Task details —
Which lines of the entries contain the word "cleaned"? Please list them.

Provided data —
==================================================

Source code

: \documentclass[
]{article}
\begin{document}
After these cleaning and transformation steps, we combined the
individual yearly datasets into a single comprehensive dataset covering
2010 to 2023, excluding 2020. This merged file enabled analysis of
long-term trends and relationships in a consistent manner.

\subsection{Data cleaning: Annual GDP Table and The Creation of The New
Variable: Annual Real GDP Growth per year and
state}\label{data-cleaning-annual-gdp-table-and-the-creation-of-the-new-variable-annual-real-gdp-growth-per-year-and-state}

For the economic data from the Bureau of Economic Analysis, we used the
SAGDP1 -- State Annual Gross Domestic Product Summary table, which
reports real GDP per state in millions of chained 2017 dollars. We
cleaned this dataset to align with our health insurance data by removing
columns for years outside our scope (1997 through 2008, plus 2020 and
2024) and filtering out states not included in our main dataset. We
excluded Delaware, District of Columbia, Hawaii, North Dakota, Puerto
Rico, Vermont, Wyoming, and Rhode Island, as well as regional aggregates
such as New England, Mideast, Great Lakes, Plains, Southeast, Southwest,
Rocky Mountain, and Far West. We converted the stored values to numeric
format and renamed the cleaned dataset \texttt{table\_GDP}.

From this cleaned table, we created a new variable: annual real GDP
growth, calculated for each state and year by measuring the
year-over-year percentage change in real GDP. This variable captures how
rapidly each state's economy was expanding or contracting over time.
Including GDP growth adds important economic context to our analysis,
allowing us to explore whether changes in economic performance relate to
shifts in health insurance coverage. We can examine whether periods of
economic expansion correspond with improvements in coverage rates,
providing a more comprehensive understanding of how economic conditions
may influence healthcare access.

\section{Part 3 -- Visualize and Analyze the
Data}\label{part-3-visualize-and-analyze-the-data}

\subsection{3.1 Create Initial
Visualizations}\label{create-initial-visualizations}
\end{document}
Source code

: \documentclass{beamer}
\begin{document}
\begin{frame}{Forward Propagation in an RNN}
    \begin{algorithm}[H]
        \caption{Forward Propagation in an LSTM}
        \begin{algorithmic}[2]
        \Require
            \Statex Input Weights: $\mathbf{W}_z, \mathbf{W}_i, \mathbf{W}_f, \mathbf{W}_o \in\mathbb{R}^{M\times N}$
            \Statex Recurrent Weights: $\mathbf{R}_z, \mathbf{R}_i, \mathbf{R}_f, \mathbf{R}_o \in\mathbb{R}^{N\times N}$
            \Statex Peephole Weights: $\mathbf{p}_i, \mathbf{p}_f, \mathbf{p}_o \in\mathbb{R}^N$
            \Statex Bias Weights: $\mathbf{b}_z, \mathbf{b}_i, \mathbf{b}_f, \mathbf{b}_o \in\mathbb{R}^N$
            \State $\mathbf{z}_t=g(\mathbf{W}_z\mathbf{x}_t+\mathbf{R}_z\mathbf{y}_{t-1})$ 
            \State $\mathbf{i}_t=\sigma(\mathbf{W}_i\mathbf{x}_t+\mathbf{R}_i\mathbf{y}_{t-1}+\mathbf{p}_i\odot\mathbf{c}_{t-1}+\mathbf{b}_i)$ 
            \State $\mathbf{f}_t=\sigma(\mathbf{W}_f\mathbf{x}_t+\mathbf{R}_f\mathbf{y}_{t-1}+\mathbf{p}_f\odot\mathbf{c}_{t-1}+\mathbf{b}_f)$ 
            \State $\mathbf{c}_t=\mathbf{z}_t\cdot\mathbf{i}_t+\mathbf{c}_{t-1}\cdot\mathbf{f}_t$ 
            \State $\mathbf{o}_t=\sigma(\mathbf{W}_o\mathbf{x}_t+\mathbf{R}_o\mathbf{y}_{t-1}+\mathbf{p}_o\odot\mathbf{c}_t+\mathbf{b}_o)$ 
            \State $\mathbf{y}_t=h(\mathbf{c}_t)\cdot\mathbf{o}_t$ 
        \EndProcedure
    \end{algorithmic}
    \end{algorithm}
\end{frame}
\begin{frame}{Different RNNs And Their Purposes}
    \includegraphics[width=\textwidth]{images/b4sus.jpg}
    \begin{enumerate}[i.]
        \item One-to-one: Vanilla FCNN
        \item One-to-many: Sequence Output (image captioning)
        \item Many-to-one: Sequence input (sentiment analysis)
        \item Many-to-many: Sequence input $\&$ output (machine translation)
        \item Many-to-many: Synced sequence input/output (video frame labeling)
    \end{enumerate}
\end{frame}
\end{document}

==================================================

Task solution —
cleaned this dataset to align with our health insurance data by removing
format and renamed the cleaned dataset \texttt{table\_GDP}.
From this cleaned table, we created a new variable: annual real GDP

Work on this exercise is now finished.